Each line below that contains the word "imath" is to be counted; give only the final number.

** Input records follows **

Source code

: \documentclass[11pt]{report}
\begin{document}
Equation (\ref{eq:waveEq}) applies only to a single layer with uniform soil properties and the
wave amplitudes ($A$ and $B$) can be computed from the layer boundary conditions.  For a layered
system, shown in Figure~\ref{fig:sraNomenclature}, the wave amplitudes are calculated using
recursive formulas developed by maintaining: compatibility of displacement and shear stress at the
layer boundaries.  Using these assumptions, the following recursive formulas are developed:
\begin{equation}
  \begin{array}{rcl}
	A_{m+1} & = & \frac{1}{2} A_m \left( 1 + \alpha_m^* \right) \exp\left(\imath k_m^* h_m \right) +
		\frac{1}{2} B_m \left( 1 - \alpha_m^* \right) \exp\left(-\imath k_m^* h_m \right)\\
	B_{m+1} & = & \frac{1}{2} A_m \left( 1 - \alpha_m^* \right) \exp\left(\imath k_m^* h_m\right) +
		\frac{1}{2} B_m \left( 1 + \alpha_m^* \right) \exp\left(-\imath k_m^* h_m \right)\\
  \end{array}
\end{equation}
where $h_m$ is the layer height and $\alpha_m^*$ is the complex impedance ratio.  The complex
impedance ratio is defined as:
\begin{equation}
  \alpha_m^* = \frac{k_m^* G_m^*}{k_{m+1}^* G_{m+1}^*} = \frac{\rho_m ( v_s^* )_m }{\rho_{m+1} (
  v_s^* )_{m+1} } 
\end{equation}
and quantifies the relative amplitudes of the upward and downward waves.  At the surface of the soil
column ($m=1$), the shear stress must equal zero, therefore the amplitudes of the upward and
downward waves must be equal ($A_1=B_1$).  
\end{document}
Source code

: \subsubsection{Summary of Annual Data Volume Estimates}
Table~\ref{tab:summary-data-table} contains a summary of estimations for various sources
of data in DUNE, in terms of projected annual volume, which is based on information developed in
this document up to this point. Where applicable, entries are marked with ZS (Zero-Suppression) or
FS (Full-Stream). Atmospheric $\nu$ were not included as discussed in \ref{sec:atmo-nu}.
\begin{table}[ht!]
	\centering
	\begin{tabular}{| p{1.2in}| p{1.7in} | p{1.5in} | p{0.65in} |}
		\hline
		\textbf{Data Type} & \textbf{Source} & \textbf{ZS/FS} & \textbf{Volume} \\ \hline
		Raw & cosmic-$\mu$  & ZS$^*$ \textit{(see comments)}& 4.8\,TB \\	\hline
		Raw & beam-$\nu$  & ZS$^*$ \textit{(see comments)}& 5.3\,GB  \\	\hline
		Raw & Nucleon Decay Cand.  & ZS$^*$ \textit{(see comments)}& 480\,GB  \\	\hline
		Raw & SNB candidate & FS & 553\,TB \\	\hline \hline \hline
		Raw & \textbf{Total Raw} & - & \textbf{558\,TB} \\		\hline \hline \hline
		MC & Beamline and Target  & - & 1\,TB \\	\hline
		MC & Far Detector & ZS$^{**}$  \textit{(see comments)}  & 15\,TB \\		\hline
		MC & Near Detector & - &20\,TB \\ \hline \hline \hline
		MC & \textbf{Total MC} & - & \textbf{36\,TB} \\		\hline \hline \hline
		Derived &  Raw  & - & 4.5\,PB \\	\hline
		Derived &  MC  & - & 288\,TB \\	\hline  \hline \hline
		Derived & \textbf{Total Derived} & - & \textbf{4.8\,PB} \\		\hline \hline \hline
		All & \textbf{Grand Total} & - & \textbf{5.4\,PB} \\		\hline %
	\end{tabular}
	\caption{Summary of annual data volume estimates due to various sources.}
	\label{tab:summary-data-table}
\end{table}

** End of Input records **

__Reply__: 4